Suddenly the online news business is red-hot.
Money is flowing into digital news ventures at an unprecedented pace, as investors anticipate an accelerating shift away from traditional media, and new ways to generate revenue from news.
BuzzFeed made news last week with a US$200 million capital injection from Comcast’s NBCUniversal, and with the announcement of a joint venture with Yahoo Japan for Japanese readers.
Earlier this month, Vox Media Inc also secured US$200 million from NBCU as the start-up seeks to ramp up its news Web sites including Vox.com, The Verge, Re/code and Bleacher Report.
Vox and BuzzFeed joined the club of “unicorns,” or venture-funded start-ups worth at least US$1 billion, a group which also includes Vice Media, which unveiled a US$500 million funding round last year.
The flood of capital to the sector suggests confidence in the ability of digital media to connect with readers — especially younger audiences which eschew traditional media — and generate profits, analysts said.
“Right now it’s an arms race. These are companies growing quickly and they have to grow quickly,” Outsell media analyst Ken Doctor said.
Doctor said a key for these organizations is capturing the attention of “millennials,” or young adults born after 1980 who rarely subscribe to print publications or cable television, and who get most of their content online.
“Marketers have discovered the millennial generation as they get more earning power,” he said.
Interestingly, much of the money flowing into these organizations is coming from traditional media, seeking fresh ways to deal with a transition to digital news.
For example, the Murdoch family’s 21st Century Fox is an investor in Vice Media, while Time Warner has invested in the online news site Mashable.
“It’s as much a hedge as anything else,” Doctor said. “It’s a lot of money but not a bank-breaking amount.”
The analyst added that big media groups which saw troubles for print a decade ago are now waking up to digital disruption of television.
Doctor said that with consumers slowly moving away from cable TV bundles, “you can see the fault lines.”
“Digital eats everything, and television is not immune,” he said.

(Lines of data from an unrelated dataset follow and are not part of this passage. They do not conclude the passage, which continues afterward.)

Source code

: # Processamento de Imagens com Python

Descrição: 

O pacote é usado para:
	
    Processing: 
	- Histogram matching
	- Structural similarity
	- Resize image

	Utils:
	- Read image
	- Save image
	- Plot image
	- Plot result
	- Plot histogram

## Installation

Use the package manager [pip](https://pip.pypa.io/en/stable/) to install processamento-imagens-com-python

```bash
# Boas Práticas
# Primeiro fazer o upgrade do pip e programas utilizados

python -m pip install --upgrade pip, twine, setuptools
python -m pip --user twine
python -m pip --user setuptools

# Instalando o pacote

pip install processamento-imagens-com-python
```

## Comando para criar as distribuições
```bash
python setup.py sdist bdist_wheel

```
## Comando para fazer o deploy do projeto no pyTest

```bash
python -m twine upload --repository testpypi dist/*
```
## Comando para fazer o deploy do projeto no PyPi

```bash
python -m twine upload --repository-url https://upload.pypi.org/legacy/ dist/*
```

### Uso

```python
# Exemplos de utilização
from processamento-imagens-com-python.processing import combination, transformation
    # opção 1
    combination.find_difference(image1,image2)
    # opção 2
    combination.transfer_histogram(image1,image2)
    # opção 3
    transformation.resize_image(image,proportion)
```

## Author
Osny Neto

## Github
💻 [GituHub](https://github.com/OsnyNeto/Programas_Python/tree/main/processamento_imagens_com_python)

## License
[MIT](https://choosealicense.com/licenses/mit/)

The more successful media start-ups have found ways to connect and use technology better than legacy firms, some analysts said.
“BuzzFeed and Vox and other high-profile start-ups make the claim they are not just content companies, they are tech companies,” said Nikki Usher Layser, a journalism professor at George Washington University specializing in digital media.

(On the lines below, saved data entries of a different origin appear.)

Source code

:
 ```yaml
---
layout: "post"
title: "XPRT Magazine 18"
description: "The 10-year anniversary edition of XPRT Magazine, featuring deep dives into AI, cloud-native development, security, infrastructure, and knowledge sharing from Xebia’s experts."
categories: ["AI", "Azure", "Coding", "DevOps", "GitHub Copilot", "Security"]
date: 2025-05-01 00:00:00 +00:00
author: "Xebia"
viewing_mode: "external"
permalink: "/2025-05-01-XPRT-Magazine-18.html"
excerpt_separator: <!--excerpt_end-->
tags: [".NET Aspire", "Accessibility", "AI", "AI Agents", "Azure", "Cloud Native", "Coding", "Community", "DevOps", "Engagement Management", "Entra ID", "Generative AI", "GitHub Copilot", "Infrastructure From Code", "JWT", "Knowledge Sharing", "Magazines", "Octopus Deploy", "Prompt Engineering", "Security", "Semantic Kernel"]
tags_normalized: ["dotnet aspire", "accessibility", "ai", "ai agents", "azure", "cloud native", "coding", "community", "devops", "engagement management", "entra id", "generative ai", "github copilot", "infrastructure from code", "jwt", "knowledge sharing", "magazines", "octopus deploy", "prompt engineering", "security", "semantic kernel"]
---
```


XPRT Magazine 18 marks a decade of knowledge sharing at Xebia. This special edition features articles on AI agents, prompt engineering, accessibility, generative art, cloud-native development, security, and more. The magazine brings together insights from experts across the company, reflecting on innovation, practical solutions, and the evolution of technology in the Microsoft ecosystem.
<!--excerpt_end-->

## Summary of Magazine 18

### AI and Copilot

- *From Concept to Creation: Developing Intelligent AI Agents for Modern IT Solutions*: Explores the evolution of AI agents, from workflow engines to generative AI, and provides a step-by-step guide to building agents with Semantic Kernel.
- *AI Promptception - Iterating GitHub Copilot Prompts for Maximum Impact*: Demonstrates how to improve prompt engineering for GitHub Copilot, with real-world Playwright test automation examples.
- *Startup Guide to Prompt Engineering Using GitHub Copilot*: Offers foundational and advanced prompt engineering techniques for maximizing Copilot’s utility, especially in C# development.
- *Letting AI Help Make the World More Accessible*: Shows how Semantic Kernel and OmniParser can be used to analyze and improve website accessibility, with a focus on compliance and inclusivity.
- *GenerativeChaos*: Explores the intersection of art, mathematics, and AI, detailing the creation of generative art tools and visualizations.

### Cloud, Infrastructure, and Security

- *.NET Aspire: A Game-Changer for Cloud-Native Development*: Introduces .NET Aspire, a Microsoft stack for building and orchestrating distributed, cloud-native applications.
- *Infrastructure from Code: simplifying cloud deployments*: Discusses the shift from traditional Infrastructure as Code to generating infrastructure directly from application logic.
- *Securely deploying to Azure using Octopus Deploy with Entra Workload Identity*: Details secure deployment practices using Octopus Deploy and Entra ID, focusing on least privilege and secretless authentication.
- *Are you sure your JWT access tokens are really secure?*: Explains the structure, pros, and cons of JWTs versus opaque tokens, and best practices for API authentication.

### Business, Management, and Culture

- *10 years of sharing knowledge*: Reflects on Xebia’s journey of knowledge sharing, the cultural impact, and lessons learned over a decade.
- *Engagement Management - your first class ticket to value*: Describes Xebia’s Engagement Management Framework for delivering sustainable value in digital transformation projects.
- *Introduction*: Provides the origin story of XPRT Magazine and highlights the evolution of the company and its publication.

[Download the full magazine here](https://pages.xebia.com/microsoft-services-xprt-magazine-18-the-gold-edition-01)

This means “using data science to understand how information is spreading” and being shared, she said, to better adapt news feeds and enable advertisers to reach specific segments of readers.
BuzzFeed is known for using technology to help understand how news goes viral, while Mashable uses its own system for this. AOL, which owns news sites such as The Huffington Post and TechCrunch, is known for ad technology which measures effectiveness of online messages.
Independent media analyst and consultant Rebecca Lieb said she sees benefits from bringing old and new media together.
Comcast’s NBC can reach young audiences by sharing video from programming including the Olympic Games.
“We’re seeing an era of declining television viewership and increased cord cutting,” she said. “We have a large number of millennials who are never going to sign up for television packages so I’m sure NBC is hoping that BuzzFeed can help drive new audiences.”
For journalism, the good news is that this trend is driving investment in content, which means more hiring and in-depth reporting at a time when traditional newsroom job losses are accelerating.
These large venture-funded news groups have been adding staff, along with smaller ones like Ozy, Fusion and Vocativ. Additionally, eBay founder Pierre Omidyar has pledged to invest US$250 million in his online news operations, which include investigative site The Intercept.